■ TASK TO COMPLETE
Scan the data, and whenever a line contains "maybe", copy it.

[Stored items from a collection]
-=-=-=-=-

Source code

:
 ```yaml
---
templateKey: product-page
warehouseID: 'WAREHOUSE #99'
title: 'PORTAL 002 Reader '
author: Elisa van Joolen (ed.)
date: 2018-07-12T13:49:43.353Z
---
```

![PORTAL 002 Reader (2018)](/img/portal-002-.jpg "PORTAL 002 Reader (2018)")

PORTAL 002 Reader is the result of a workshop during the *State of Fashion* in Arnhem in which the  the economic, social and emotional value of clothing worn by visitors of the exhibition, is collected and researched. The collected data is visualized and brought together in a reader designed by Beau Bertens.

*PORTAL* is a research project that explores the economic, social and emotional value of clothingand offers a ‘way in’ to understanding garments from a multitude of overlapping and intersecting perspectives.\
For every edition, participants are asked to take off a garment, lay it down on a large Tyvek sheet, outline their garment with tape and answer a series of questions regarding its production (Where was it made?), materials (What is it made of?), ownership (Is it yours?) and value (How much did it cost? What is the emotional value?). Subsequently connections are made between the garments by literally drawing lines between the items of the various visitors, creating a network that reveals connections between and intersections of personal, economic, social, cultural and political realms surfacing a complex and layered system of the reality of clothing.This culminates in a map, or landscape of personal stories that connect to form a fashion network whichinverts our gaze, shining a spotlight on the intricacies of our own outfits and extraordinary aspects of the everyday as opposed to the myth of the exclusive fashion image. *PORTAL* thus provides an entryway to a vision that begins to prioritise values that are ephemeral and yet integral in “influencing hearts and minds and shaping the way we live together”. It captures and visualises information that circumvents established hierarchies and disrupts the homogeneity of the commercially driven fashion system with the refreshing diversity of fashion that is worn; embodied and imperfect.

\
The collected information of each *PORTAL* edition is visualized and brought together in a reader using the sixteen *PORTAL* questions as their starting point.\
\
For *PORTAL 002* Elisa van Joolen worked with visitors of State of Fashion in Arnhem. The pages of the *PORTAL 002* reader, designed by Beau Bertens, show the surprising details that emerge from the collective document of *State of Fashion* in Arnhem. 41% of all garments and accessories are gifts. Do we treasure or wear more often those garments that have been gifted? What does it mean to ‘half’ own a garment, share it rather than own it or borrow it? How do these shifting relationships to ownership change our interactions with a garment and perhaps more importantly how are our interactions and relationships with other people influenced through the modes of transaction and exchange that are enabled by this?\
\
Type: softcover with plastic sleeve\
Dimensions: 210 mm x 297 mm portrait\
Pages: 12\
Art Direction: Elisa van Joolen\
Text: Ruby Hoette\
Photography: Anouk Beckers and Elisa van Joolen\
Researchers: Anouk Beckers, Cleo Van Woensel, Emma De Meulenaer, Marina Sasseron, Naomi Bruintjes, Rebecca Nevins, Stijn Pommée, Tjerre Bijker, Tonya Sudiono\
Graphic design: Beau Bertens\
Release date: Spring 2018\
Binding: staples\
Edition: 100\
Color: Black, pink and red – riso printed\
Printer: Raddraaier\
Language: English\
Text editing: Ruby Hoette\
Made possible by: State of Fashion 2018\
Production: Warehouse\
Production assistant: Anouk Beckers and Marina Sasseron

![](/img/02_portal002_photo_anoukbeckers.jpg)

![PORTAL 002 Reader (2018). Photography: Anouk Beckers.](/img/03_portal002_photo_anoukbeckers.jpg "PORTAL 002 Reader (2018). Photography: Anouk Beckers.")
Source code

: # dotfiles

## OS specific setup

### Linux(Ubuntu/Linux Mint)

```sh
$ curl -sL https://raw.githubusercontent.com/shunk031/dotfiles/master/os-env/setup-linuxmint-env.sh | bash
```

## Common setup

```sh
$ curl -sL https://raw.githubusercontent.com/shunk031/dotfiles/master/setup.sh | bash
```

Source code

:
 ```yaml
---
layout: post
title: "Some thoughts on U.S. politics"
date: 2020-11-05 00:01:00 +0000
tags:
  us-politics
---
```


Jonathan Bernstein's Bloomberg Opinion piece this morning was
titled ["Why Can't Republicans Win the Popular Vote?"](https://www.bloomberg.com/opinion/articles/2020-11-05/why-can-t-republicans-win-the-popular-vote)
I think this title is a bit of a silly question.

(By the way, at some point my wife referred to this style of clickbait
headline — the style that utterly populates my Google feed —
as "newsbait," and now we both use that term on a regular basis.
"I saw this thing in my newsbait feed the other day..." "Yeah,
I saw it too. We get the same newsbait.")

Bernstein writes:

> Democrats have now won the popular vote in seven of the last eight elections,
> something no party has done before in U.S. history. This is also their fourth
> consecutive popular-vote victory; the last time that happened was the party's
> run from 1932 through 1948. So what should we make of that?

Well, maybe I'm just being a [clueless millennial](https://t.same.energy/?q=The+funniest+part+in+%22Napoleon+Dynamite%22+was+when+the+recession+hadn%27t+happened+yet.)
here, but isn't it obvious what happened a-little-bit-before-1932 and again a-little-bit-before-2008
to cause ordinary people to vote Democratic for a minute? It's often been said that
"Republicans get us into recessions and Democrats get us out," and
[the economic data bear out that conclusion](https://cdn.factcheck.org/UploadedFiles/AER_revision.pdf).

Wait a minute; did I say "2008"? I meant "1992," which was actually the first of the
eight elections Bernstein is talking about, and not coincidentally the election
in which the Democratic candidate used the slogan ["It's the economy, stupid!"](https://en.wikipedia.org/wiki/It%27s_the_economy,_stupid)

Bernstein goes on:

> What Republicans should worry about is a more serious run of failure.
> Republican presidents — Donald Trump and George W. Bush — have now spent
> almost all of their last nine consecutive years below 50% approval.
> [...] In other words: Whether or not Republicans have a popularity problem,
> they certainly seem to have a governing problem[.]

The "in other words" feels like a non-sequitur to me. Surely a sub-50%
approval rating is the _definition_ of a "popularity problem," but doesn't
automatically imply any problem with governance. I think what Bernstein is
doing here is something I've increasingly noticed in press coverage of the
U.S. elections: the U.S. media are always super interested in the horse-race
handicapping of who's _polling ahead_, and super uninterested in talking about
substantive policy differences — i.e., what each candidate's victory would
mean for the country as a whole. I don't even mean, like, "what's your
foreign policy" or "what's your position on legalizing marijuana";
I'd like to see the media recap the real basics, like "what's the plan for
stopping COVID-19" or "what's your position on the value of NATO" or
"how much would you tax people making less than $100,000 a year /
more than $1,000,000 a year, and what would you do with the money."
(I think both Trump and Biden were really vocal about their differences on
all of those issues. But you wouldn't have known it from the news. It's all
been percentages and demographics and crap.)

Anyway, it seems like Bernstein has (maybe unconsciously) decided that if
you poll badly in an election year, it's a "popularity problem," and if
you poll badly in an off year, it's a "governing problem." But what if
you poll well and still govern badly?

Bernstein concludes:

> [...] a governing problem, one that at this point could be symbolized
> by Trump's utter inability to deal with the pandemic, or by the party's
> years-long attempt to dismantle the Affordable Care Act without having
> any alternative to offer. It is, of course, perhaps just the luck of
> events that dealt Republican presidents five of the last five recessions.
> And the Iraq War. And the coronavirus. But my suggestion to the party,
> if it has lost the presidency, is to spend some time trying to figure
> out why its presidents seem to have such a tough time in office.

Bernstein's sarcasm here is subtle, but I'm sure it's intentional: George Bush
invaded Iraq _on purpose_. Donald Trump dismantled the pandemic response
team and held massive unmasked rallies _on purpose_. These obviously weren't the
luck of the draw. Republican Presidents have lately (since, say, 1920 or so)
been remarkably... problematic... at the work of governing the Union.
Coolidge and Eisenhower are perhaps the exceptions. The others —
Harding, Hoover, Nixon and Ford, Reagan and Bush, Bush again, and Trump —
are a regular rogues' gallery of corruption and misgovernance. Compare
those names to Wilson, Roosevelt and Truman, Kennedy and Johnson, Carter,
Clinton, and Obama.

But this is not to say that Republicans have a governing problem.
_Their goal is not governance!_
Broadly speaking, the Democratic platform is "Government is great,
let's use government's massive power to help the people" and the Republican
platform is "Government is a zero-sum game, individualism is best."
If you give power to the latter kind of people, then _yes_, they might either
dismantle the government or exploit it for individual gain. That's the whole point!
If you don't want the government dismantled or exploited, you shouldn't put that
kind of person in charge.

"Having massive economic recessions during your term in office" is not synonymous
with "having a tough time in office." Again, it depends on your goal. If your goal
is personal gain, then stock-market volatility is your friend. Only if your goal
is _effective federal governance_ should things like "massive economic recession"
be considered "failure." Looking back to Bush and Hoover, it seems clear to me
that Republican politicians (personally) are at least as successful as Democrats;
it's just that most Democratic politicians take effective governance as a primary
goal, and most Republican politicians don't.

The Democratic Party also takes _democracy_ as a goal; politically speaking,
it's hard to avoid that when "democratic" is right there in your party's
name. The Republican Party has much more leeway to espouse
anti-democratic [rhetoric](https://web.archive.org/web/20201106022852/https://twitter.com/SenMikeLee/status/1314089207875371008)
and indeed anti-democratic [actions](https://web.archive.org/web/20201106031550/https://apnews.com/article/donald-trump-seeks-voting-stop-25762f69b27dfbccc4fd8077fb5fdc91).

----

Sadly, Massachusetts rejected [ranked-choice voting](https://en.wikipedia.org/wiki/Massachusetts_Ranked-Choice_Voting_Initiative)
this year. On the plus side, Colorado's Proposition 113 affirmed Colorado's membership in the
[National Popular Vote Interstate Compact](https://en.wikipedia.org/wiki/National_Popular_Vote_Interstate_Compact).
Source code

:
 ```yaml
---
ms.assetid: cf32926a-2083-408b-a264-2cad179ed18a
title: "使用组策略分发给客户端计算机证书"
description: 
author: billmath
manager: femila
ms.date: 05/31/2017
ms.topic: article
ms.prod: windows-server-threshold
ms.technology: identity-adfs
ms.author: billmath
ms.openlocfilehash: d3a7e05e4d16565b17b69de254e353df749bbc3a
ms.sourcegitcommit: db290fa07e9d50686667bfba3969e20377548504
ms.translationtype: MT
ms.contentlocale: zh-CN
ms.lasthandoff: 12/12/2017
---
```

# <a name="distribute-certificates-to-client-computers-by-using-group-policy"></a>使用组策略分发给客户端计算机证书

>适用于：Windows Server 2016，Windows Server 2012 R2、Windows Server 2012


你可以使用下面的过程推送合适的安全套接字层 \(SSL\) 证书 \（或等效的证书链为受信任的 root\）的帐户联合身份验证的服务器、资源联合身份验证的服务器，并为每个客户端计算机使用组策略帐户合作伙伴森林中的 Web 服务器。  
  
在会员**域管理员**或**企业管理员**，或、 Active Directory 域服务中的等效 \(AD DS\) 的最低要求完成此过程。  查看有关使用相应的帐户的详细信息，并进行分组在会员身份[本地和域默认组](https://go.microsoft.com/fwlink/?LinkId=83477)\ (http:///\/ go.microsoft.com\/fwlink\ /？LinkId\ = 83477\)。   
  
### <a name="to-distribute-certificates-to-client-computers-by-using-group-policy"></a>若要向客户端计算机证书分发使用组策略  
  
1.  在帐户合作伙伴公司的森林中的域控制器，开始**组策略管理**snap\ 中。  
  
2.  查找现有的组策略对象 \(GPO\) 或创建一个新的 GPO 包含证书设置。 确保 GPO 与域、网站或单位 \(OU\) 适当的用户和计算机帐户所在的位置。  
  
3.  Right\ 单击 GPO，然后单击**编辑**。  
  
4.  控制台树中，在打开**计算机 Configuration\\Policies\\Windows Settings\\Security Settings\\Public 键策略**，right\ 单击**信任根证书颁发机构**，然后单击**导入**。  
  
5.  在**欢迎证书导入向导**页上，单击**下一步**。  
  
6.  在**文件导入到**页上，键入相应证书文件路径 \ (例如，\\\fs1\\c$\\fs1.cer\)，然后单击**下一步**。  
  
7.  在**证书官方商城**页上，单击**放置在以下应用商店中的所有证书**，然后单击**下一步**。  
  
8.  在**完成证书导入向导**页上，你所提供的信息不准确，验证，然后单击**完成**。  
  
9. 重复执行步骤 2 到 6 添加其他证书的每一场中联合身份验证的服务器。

-=-=-=-=-

■ SOLUTION BELOW
Well, maybe I'm just being a [clueless millennial](https://t.same.energy/?q=The+funniest+part+in+%22Napoleon+Dynamite%22+was+when+the+recession+hadn%27t+happened+yet.)
Anyway, it seems like Bernstein has (maybe unconsciously) decided that if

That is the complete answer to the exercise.